§ **Exercise aim**
This exercise calls for every line of the data below with the string "legacy" in it.

§ **Material to process**
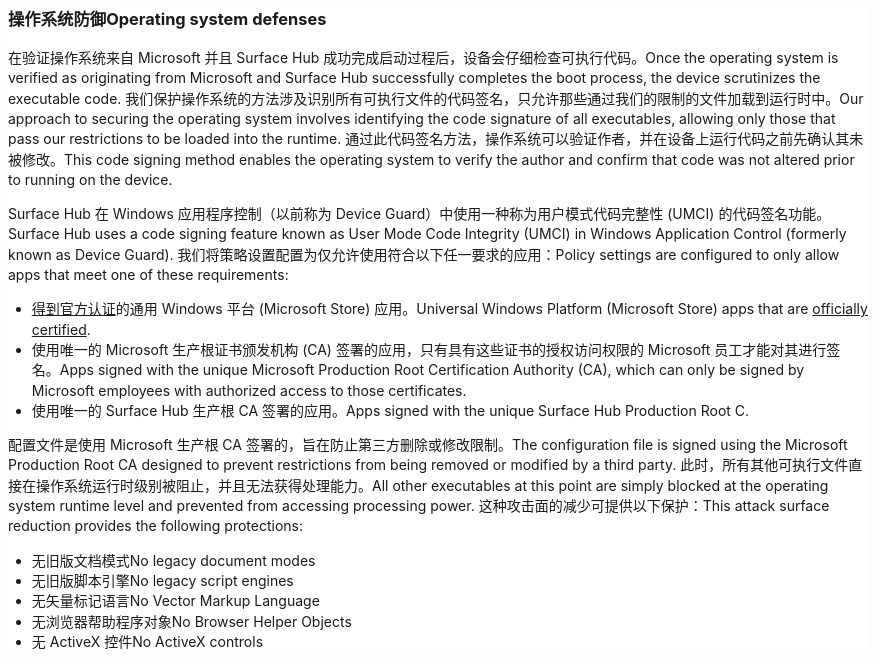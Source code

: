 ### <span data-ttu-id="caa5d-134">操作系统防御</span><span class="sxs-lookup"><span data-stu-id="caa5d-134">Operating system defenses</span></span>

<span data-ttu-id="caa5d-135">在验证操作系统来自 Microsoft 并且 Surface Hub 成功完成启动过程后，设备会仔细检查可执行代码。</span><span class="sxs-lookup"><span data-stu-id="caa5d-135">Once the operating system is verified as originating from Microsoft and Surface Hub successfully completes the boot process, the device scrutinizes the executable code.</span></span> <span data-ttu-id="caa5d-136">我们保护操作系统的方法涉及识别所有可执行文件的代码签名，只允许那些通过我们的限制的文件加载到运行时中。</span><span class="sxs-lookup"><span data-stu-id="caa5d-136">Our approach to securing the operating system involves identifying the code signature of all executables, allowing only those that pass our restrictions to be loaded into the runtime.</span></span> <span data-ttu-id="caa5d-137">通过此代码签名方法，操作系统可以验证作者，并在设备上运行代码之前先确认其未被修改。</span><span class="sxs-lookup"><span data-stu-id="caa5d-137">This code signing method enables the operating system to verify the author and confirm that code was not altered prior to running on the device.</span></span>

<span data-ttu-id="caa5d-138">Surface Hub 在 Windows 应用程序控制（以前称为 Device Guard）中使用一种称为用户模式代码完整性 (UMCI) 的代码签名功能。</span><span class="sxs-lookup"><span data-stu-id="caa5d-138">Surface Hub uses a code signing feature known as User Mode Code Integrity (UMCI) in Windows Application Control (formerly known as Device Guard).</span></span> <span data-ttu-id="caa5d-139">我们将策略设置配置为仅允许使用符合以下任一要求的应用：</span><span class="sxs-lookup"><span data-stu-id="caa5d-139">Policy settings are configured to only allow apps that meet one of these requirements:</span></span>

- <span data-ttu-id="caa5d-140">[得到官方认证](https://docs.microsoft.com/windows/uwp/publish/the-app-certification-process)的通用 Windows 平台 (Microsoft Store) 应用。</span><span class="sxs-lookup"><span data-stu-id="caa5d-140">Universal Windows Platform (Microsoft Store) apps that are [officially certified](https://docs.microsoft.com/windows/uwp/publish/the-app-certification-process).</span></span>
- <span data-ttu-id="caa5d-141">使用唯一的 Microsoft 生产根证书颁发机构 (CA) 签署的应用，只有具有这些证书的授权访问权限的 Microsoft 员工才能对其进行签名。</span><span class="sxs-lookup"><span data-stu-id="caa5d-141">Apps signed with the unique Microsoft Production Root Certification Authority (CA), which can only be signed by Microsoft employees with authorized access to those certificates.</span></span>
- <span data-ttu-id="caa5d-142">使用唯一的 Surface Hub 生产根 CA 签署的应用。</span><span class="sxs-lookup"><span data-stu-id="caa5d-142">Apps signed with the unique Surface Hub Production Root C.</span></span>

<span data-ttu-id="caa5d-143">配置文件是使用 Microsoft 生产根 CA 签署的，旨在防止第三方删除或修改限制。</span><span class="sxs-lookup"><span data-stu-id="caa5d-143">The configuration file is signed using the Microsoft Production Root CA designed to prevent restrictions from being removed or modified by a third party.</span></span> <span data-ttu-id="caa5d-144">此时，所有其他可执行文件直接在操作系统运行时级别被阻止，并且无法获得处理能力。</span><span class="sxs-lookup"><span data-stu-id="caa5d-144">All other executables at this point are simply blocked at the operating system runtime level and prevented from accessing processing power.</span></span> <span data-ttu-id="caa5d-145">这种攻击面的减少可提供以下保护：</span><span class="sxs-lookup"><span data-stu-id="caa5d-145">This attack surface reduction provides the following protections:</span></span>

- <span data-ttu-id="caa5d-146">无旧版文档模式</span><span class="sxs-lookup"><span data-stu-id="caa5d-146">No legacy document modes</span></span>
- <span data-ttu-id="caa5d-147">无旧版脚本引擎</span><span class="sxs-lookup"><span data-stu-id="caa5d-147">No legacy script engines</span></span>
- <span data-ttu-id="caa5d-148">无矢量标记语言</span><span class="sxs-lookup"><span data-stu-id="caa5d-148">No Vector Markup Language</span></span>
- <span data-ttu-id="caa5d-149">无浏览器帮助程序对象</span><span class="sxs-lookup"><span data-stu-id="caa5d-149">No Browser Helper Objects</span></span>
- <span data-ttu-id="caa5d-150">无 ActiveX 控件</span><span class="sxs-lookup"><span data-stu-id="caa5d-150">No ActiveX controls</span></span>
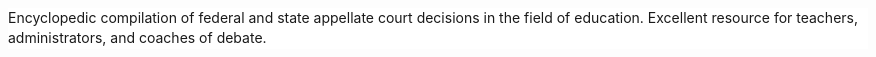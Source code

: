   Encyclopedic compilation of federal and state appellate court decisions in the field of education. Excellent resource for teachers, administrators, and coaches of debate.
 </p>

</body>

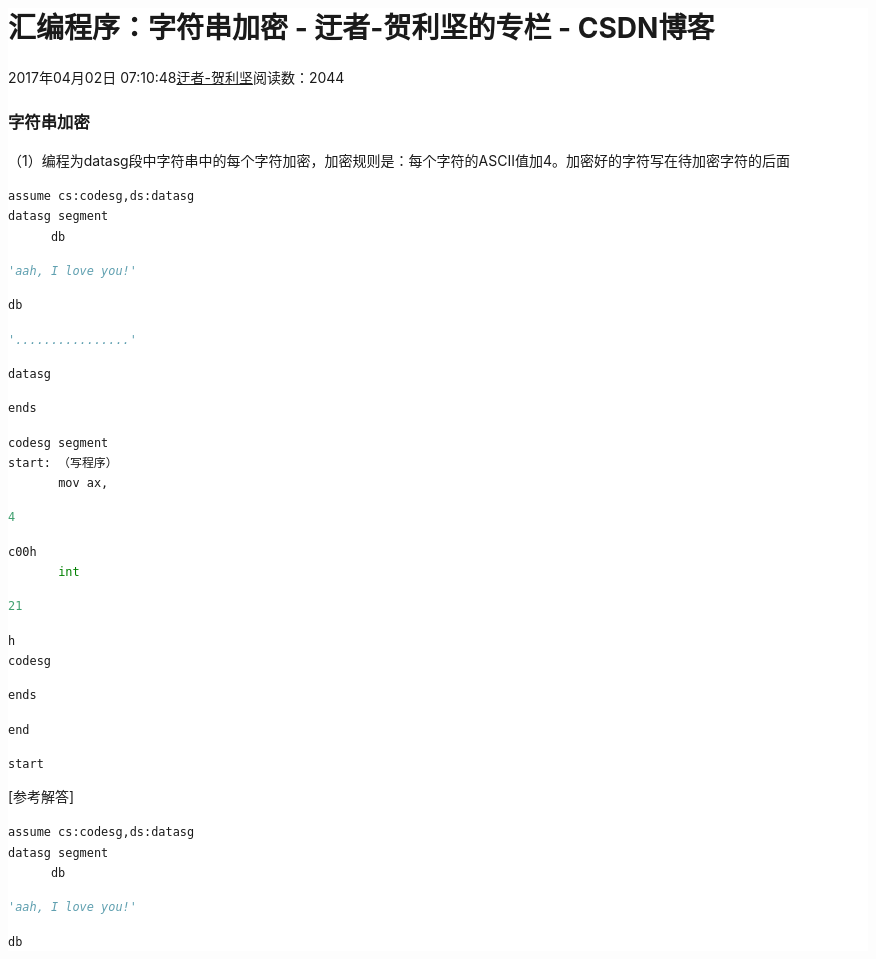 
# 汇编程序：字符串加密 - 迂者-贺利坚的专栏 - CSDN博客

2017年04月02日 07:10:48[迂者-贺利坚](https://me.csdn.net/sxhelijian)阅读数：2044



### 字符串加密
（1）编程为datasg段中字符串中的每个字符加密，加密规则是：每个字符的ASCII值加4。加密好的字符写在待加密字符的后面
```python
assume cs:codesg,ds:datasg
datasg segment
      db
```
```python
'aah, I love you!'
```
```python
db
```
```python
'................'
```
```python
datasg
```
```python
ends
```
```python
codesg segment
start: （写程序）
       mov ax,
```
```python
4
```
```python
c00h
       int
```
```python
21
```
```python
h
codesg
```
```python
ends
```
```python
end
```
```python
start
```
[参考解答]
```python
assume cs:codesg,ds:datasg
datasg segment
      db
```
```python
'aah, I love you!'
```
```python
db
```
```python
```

§ **Solution**
- <span data-ttu-id="caa5d-146">无旧版文档模式</span><span class="sxs-lookup"><span data-stu-id="caa5d-146">No legacy document modes</span></span>
- <span data-ttu-id="caa5d-147">无旧版脚本引擎</span><span class="sxs-lookup"><span data-stu-id="caa5d-147">No legacy script engines</span></span>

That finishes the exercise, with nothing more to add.